### TASK PROMPT:
How many of the lines in the material underneath include the string "Issu"? State the number only.

### ENTRIES SUPPLIED:
++++++++++
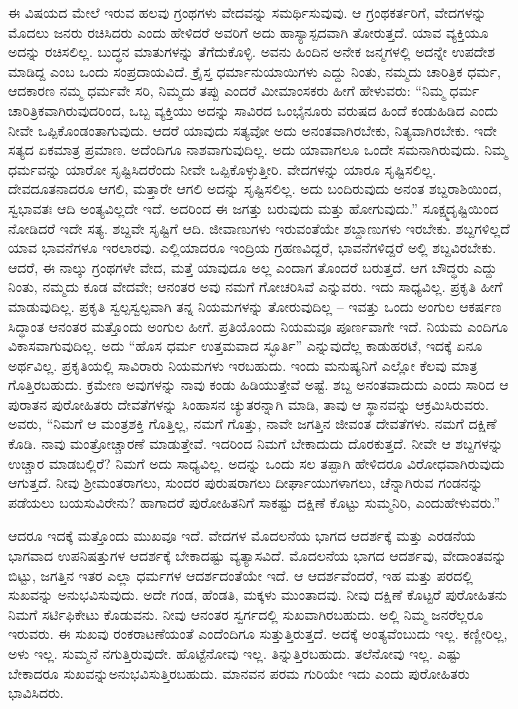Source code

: ಈ ವಿಷಯದ ಮೇಲೆ ಇರುವ ಹಲವು ಗ್ರಂಥಗಳು ವೇದವನ್ನು ಸಮರ್ಥಿಸುವುವು. ಆ ಗ್ರಂಥಕರ್ತರಿಗೆ, ವೇದಗಳನ್ನು ಮೊದಲು ಜನರು ರಚಿಸಿದರು ಎಂದು ಹೇಳಿದರೆ ಅವರಿಗೆ ಅದು ಹಾಸ್ಯಾಸ್ಪದವಾಗಿ ತೋರುತ್ತದೆ. ಯಾವ ವ್ಯಕ್ತಿಯೂ ಅದನ್ನು ರಚಿಸಲಿಲ್ಲ. ಬುದ್ಧನ ಮಾತುಗಳನ್ನು ತೆಗೆದುಕೊಳ್ಳಿ. ಅವನು ಹಿಂದಿನ ಅನೇಕ ಜನ್ಮಗಳಲ್ಲಿ ಅದನ್ನೇ ಉಪದೇಶ ಮಾಡಿದ್ದ ಎಂಬ ಒಂದು ಸಂಪ್ರದಾಯವಿದೆ. ಕ್ರೈಸ್ತ ಧರ್ಮಾನುಯಾಯಿಗಳು ಎದ್ದು ನಿಂತು, ನಮ್ಮದು ಚಾರಿತ್ರಿಕ ಧರ್ಮ, ಆದಕಾರಣ ನಮ್ಮ ಧರ್ಮವೇ ಸರಿ, ನಿಮ್ಮದು ತಪ್ಪು ಎಂದರೆ ಮೀಮಾಂಸಕರು ಹೀಗೆ ಹೇಳುವರು: “ನಿಮ್ಮ ಧರ್ಮ ಚಾರಿತ್ರಿಕವಾಗಿರುವುದರಿಂದ, ಒಬ್ಬ ವ್ಯಕ್ತಿಯು ಅದನ್ನು ಸಾವಿರದ ಒಂಭೈನೂರು ವರುಷದ ಹಿಂದೆ ಕಂಡುಹಿಡಿದ ಎಂದು ನೀವೇ ಒಪ್ಪಿಕೊಂಡಂತಾಗುವುದು. ಆದರೆ ಯಾವುದು ಸತ್ಯವೋ ಅದು ಅನಂತವಾಗಿರಬೇಕು, ನಿತ್ಯವಾಗಿರಬೇಕು. ಇದೇ ಸತ್ಯದ ಏಕಮಾತ್ರ ಪ್ರಮಾಣ. ಅದೆಂದಿಗೂ ನಾಶವಾಗುವುದಿಲ್ಲ. ಅದು ಯಾವಾಗಲೂ ಒಂದೇ ಸಮನಾಗಿರುವುದು. ನಿಮ್ಮ ಧರ್ಮವನ್ನು ಯಾರೋ ಸೃಷ್ಟಿಸಿದರೆಂದು ನೀವೇ ಒಪ್ಪಿಕೊಳ್ಳುತ್ತೀರಿ. ವೇದಗಳನ್ನು ಯಾರೂ ಸೃಷ್ಟಿಸ\-ಲಿಲ್ಲ. ದೇವದೂತನಾದರೂ ಆಗಲಿ, ಮತ್ತಾರೇ ಆಗಲಿ ಅದನ್ನು ಸೃಷ್ಟಿಸಲಿಲ್ಲ. ಅದು ಬಂದಿರುವುದು ಅನಂತ ಶಬ್ದರಾಶಿಯಿಂದ, ಸ್ವಭಾವತಃ ಆದಿ ಅಂತ್ಯವಿಲ್ಲದೇ ಇದೆ. ಅದರಿಂದ ಈ ಜಗತ್ತು ಬರುವುದು ಮತ್ತು ಹೋಗುವುದು.” ಸೂಕ್ಷ್ಮದೃಷ್ಟಿಯಿಂದ ನೋಡಿದರೆ ಇದೇ ಸತ್ಯ. ಶಬ್ದವೇ ಸೃಷ್ಟಿಗೆ ಆದಿ. ಜೀವಾಣುಗಳು ಇರುವಂತೆಯೇ ಶಬ್ದಾಣುಗಳು ಇರಬೇಕು. ಶಬ್ದಗಳಿಲ್ಲದೆ ಯಾವ ಭಾವನೆಗಳೂ ಇರಲಾರವು. ಎಲ್ಲಿಯಾದರೂ ಇಂದ್ರಿಯ ಗ್ರಹಣವಿದ್ದರೆ, ಭಾವನೆಗಳಿದ್ದರೆ ಅಲ್ಲಿ ಶಬ್ದವಿರಬೇಕು. ಆದರೆ, ಈ ನಾಲ್ಕು ಗ್ರಂಥಗಳೇ ವೇದ, ಮತ್ತೆ ಯಾವುದೂ ಅಲ್ಲ ಎಂದಾಗ ತೊಂದರೆ ಬರುತ್ತದೆ. ಆಗ ಬೌದ್ಧರು ಎದ್ದು ನಿಂತು, ನಮ್ಮದು ಕೂಡ ವೇದವೇ; ಆನಂತರ ಅವು ನಮಗೆ ಗೋಚರಿಸಿವೆ ಎನ್ನುವರು. ಇದು ಸಾಧ್ಯವಿಲ್ಲ. ಪ್ರಕೃತಿ ಹೀಗೆ ಮಾಡುವುದಿಲ್ಲ. ಪ್ರಕೃತಿ ಸ್ವಲ್ಪಸ್ವಲ್ಪವಾಗಿ ತನ್ನ ನಿಯಮಗಳನ್ನು ತೋರುವುದಿಲ್ಲ – ಇವತ್ತು ಒಂದು ಅಂಗುಲ ಆಕರ್ಷಣ ಸಿದ್ಧಾಂತ ಆನಂತರ ಮತ್ತೊಂದು ಅಂಗುಲ ಹೀಗೆ. ಪ್ರತಿಯೊಂದು ನಿಯಮವೂ ಪೂರ್ಣವಾಗೇ ಇದೆ. ನಿಯಮ ಎಂದಿಗೂ ವಿಕಾಸವಾಗುವುದಿಲ್ಲ. ಅದು “ಹೊಸ ಧರ್ಮ ಉತ್ತಮವಾದ ಸ್ಛೂರ್ತಿ” ಎನ್ನುವುದೆಲ್ಲ ಕಾಡುಹರಟೆ, ಇದಕ್ಕೆ ಏನೂ ಅರ್ಥವಿಲ್ಲ. ಪ್ರಕೃತಿಯಲ್ಲಿ ಸಾವಿರಾರು ನಿಯಮಗಳು ಇರಬಹುದು. ಇಂದು ಮನುಷ್ಯನಿಗೆ ಎಲ್ಲೋ ಕೆಲವು ಮಾತ್ರ ಗೊತ್ತಿರಬಹುದು. ಕ್ರಮೇಣ ಅವುಗಳನ್ನು ನಾವು ಕಂಡು ಹಿಡಿಯುತ್ತೇವೆ ಅಷ್ಟೆ. ಶಬ್ದ ಅನಂತವಾದುದು ಎಂದು ಸಾರಿದ ಆ ಪುರಾತನ ಪುರೋಹಿತರು ದೇವತೆಗಳನ್ನು ಸಿಂಹಾಸನ ಚ್ಯುತರನ್ನಾಗಿ ಮಾಡಿ, ತಾವು ಆ ಸ್ಥಾನವನ್ನು ಆಕ್ರಮಿಸಿರುವರು. ಅವರು, “ನಿಮಗೆ ಆ ಮಂತ್ರಶಕ್ತಿ ಗೊತ್ತಿಲ್ಲ, ನಮಗೆ ಗೊತ್ತು, ನಾವೇ ಜಗತ್ತಿನ ಜೀವಂತ ದೇವತೆಗಳು. ನಮಗೆ ದಕ್ಷಿಣೆ ಕೊಡಿ. ನಾವು ಮಂತ್ರೋಚ್ಚಾರಣೆ ಮಾಡುತ್ತೇವೆ. ಇದರಿಂದ ನಿಮಗೆ ಬೇಕಾದುದು ದೊರಕುತ್ತದೆ. ನೀವೇ ಆ ಶಬ್ದಗಳನ್ನು ಉಚ್ಚಾರ ಮಾಡಬಲ್ಲಿರೆ? ನಿಮಗೆ ಅದು ಸಾಧ್ಯವಿಲ್ಲ. ಅದನ್ನು ಒಂದು ಸಲ ತಪ್ಪಾಗಿ ಹೇಳಿದರೂ ವಿರೋಧವಾಗಿರುವುದು ಆಗುತ್ತದೆ. ನೀವು ಶ‍್ರೀಮಂತರಾಗಲು, ಸುಂದರ ಪುರುಷರಾಗಲು ದೀರ್ಘಾಯುಗಳಾಗಲು, ಚೆನ್ನಾಗಿರುವ ಗಂಡನನ್ನು ಪಡೆಯಲು ಬಯಸುವಿ\-ರೇನು? ಹಾಗಾದರೆ ಪುರೋಹಿತನಿಗೆ ಸಾಕಷ್ಟು ದಕ್ಷಿಣೆ ಕೊಟ್ಟು ಸುಮ್ಮನಿರಿ, ಎಂದು\break ಹೇಳುವರು.”

ಆದರೂ ಇದಕ್ಕೆ ಮತ್ತೊಂದು ಮುಖವೂ ಇದೆ. ವೇದಗಳ ಮೊದಲನೆಯ ಭಾಗದ ಆದರ್ಶಕ್ಕೆ ಮತ್ತು ಎರಡನೆಯ ಭಾಗವಾದ ಉಪನಿಷತ್ತುಗಳ ಆದರ್ಶಕ್ಕೆ ಬೇಕಾದಷ್ಟು ವ್ಯತ್ಯಾಸವಿದೆ. ಮೊದಲನೆಯ ಭಾಗದ ಆದರ್ಶವು, ವೇದಾಂತವನ್ನು ಬಿಟ್ಟು, ಜಗತ್ತಿನ ಇತರ ಎಲ್ಲಾ ಧರ್ಮಗಳ ಆದರ್ಶದಂತೆಯೇ ಇದೆ. ಆ ಆದರ್ಶವೆಂದರೆ, ಇಹ ಮತ್ತು ಪರದಲ್ಲಿ ಸುಖವನ್ನು ಅನುಭವಿಸುವುದು. ಅದೇ ಗಂಡ, ಹೆಂಡತಿ, ಮಕ್ಕಳು ಮುಂತಾದವು. ನೀವು ದಕ್ಷಿಣೆ ಕೊಟ್ಟರೆ ಪುರೋಹಿತನು ನಿಮಗೆ ಸರ್ಟಿಫಿಕೇಟು ಕೊಡುವನು. ನೀವು ಆನಂತರ ಸ್ವರ್ಗದಲ್ಲಿ ಸುಖವಾಗಿರಬಹುದು. ಅಲ್ಲಿ ನಿಮ್ಮ ಜನರೆಲ್ಲರೂ ಇರುವರು. ಈ ಸುಖವು ರಂಕರಾಟಣೆಯಂತೆ  ಎಂದೆಂದಿಗೂ ಸುತ್ತುತ್ತಿರುತ್ತದೆ. ಅದಕ್ಕೆ ಅಂತ್ಯವೆಂಬುದು ಇಲ್ಲ. ಕಣ್ಣೀರಿಲ್ಲ, ಅಳು ಇಲ್ಲ. ಸುಮ್ಮನೆ ನಗುತ್ತಿರುವುದೇ. ಹೊಟ್ಟೆನೋವು ಇಲ್ಲ. ತಿನ್ನುತ್ತಿರಬಹುದು. ತಲೆನೋವು ಇಲ್ಲ. ಎಷ್ಟು ಬೇಕಾದರೂ ಸುಖವನ್ನು\break ಅನುಭವಿಸುತ್ತಿರಬಹುದು. ಮಾನವನ ಪರಮ ಗುರಿಯೇ ಇದು ಎಂದು ಪುರೋಹಿತರು ಭಾವಿಸಿದರು.

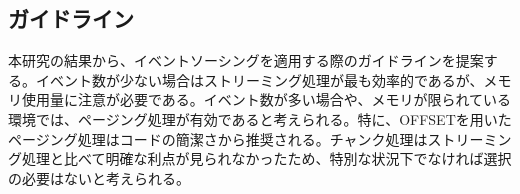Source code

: \documentclass[../../main]{subfiles}
\begin{document}
    \subsection{ガイドライン}\label{subsec:consideration-guideline}

    本研究の結果から、イベントソーシングを適用する際のガイドラインを提案する。イベント数が少ない場合はストリーミング処理が最も効率的であるが、メモリ使用量に注意が必要である。イベント数が多い場合や、メモリが限られている環境では、ページング処理が有効であると考えられる。特に、OFFSETを用いたページング処理はコードの簡潔さから推奨される。チャンク処理はストリーミング処理と比べて明確な利点が見られなかったため、特別な状況下でなければ選択の必要はないと考えられる。

    \clearpage
\end{document}

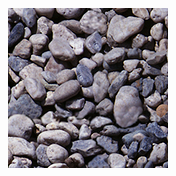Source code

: \begin{figure}[]
\begin{subfigure}{\textwidth}
        \begin{subfigure}{0.19\textwidth}
            \centering
            \includegraphics[width=\textwidth]{images/04-experiment03/staircase_pebble_target.jpg}
            \caption*{}
        \end{subfigure}
        \hfill
        \begin{subfigure}{0.19\textwidth}
            \centering
\end{subfigure}
\end{subfigure}
\end{figure}
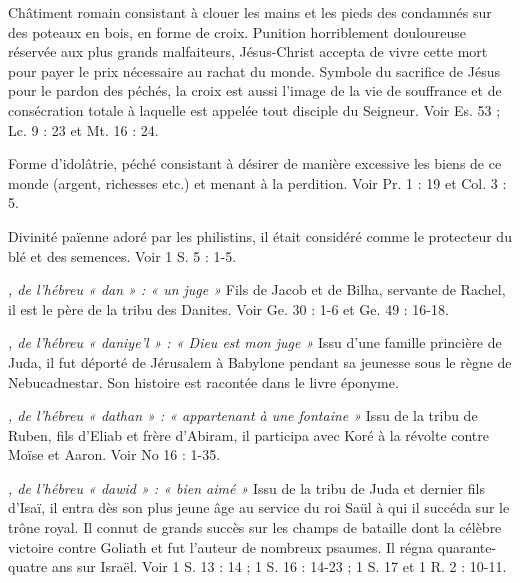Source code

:\begin{multicols}{2}
\textit{}\newline
Châtiment romain consistant à clouer les mains et les pieds des condamnés sur des poteaux en bois, en forme de croix. Punition horriblement douloureuse réservée aux plus grands malfaiteurs, Jésus-Christ accepta de vivre cette mort pour payer le prix nécessaire au rachat du monde. Symbole du sacrifice de Jésus pour le pardon des péchés, la croix est aussi l'image de la vie de souffrance et de consécration totale à laquelle est appelée tout disciple du Seigneur. Voir Es. 53 ; Lc. 9 : 23 et Mt. 16 : 24.

\textit{}\newline
Forme d’idolâtrie, péché consistant à désirer de manière excessive les biens de ce monde (argent, richesses etc.) et menant à la perdition. Voir Pr. 1 : 19 et Col. 3 : 5.

\textit{}\newline
Divinité païenne adoré par les philistins, il était considéré comme le protecteur du blé et des semences. Voir 1 S. 5 : 1-5.

\textit{, de l'hébreu « dan » : « un juge »}\newline
Fils de Jacob et de Bilha, servante de Rachel, il est le père de la tribu des Danites. Voir Ge. 30 : 1-6 et Ge. 49 : 16-18.

\textit{, de l'hébreu « daniye'l » : « Dieu est mon juge »}\newline
Issu d’une famille princière de Juda, il fut déporté de Jérusalem à Babylone pendant sa jeunesse sous le règne de Nebucadnestar. Son histoire est racontée dans le livre éponyme.

\textit{, de l'hébreu « dathan » : « appartenant à une fontaine »}\newline
Issu de la tribu de Ruben, fils d’Eliab et frère d’Abiram, il participa avec Koré à la révolte contre Moïse et Aaron. Voir No 16 : 1-35.

\textit{, de l'hébreu « dawid » : « bien aimé »}\newline
Issu de la tribu de Juda et dernier fils d'Isaï, il entra dès son plus jeune âge au service du roi Saül à qui il succéda sur le trône royal. Il connut de grands succès sur les champs de bataille dont la célèbre victoire contre Goliath et fut l’auteur de nombreux psaumes. Il régna quarante-quatre ans sur Israël. Voir 1 S. 13 : 14 ; 1 S. 16 : 14-23 ; 1 S. 17 et 1 R. 2 : 10-11.


\end{multicols}
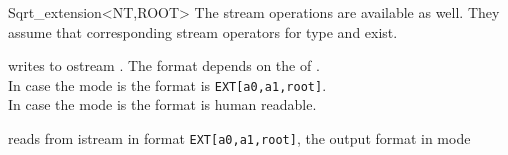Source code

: \begin{ccRefClass}{Sqrt_extension<NT,ROOT>}
The stream operations are available as well. 
They assume that corresponding stream operators for type  and  exist.

{writes  to ostream . The format depends on the  of .\\
        In case the mode is  the format is {\tt EXT[a0,a1,root]}. \\
        In case the mode is  the format is human readable. \\
        }

{reads  from istream  in format {\tt EXT[a0,a1,root]}, the output format in mode  }



\end{ccRefClass}

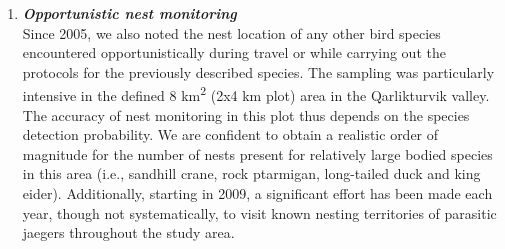 \documentclass[a4paper,twoside,12pt]{article}
\begin{document}
\begin{enumerate}[label=\roman*]
	\item[] \textit{\textbf{Opportunistic nest monitoring}}\\
	Since 2005, we also noted the nest location of any other bird species encountered opportunistically during travel or while carrying out the protocols for the previously described species. The sampling was particularly intensive in the defined 8 km\textsuperscript{2} (2x4 km plot) area in the Qarlikturvik valley. The accuracy of nest monitoring in this plot thus depends on the species detection probability. We are confident to obtain a realistic order of magnitude for the number of nests present for relatively large bodied species in this area (i.e., sandhill crane, rock ptarmigan, long-tailed duck and king eider). Additionally, starting in 2009, a significant effort has been made each year, though not systematically, to visit known nesting territories of parasitic jaegers throughout the study area.
	\end{enumerate}


\newpage
\end{document}
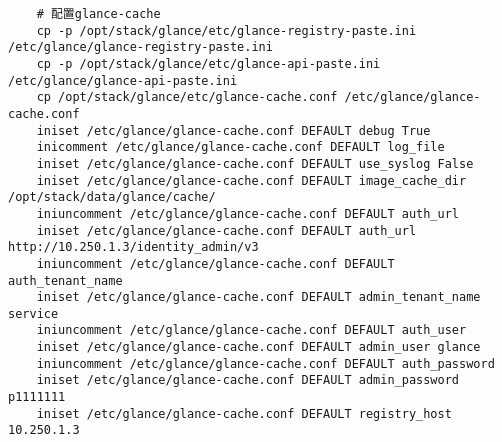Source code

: \documentclass[a4paper,left=1.5cm,right=1.5cm,11pt]{article}
\begin{document}
\begin{lstlisting}
	# 配置glance-cache
	cp -p /opt/stack/glance/etc/glance-registry-paste.ini /etc/glance/glance-registry-paste.ini
    cp -p /opt/stack/glance/etc/glance-api-paste.ini /etc/glance/glance-api-paste.ini
    cp /opt/stack/glance/etc/glance-cache.conf /etc/glance/glance-cache.conf
    iniset /etc/glance/glance-cache.conf DEFAULT debug True
    inicomment /etc/glance/glance-cache.conf DEFAULT log_file
    iniset /etc/glance/glance-cache.conf DEFAULT use_syslog False
    iniset /etc/glance/glance-cache.conf DEFAULT image_cache_dir /opt/stack/data/glance/cache/
    iniuncomment /etc/glance/glance-cache.conf DEFAULT auth_url
    iniset /etc/glance/glance-cache.conf DEFAULT auth_url http://10.250.1.3/identity_admin/v3
    iniuncomment /etc/glance/glance-cache.conf DEFAULT auth_tenant_name
    iniset /etc/glance/glance-cache.conf DEFAULT admin_tenant_name service
    iniuncomment /etc/glance/glance-cache.conf DEFAULT auth_user
    iniset /etc/glance/glance-cache.conf DEFAULT admin_user glance
    iniuncomment /etc/glance/glance-cache.conf DEFAULT auth_password
    iniset /etc/glance/glance-cache.conf DEFAULT admin_password p1111111
    iniset /etc/glance/glance-cache.conf DEFAULT registry_host 10.250.1.3
	

\end{lstlisting}
\end{document}
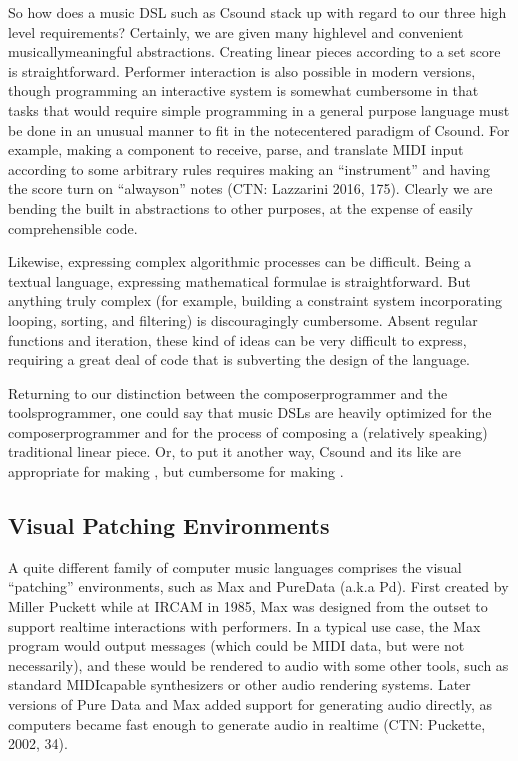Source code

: \documentclass[letterpaper,10pt,english]{sphinxmanual}
\begin{document}
\sphinxAtStartPar
So how does a music DSL such as Csound stack up with regard to our three high level requirements?
Certainly, we are given many high\sphinxhyphen{}level and convenient musically\sphinxhyphen{}meaningful abstractions.
Creating linear pieces according to a set score is straightforward.
Performer interaction is also possible in modern versions, though programming
an interactive system is somewhat cumbersome in that tasks that would require simple programming
in a general purpose language must be done in an unusual manner to fit in the note\sphinxhyphen{}centered paradigm of Csound.
For example,  making a component to receive, parse, and translate MIDI input according
to some arbitrary rules requires making an “instrument” and having the
score turn on “always\sphinxhyphen{}on” notes (CTN: Lazzarini 2016, 175).
Clearly we are bending the built in abstractions to other purposes,
at the expense of easily comprehensible code.

\sphinxAtStartPar
Likewise, expressing complex algorithmic processes can be difficult.
Being a textual language, expressing mathematical formulae is straightforward.
But anything truly complex (for example, building a constraint system incorporating
looping, sorting, and filtering) is discouragingly cumbersome.
Absent regular functions and iteration, these kind of ideas can be very difficult to express,
requiring a great deal of code that is subverting the design of the language.

\sphinxAtStartPar
Returning to our distinction between the composer\sphinxhyphen{}programmer and the tools\sphinxhyphen{}programmer,
one could say that music DSLs are heavily optimized for the composer\sphinxhyphen{}programmer
and for the process of composing a (relatively speaking) traditional linear piece.
Or, to put it another way, Csound and its like are appropriate for making ,
but cumbersome for making .


\subsection{Visual Patching Environments}
\label{\detokenize{background:visual-patching-environments}}
\sphinxAtStartPar
A quite different family of computer music languages comprises the visual “patching” environments,
such as Max and PureData (a.k.a Pd).
First created by Miller Puckett while at IRCAM in 1985,
Max was designed from the outset to support realtime interactions with performers.
In a typical use case, the Max program would output messages (which could be MIDI data, but were not
necessarily), and these would be rendered to audio with some other tools, such
as standard MIDI\sphinxhyphen{}capable synthesizers or other audio rendering systems.
Later versions of Pure Data and Max added support for generating audio directly,
as computers became fast enough to generate audio in real\sphinxhyphen{}time (CTN: Puckette, 2002, 34).
\end{document}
++++++++++
### EXERCISE OUTPUT:
3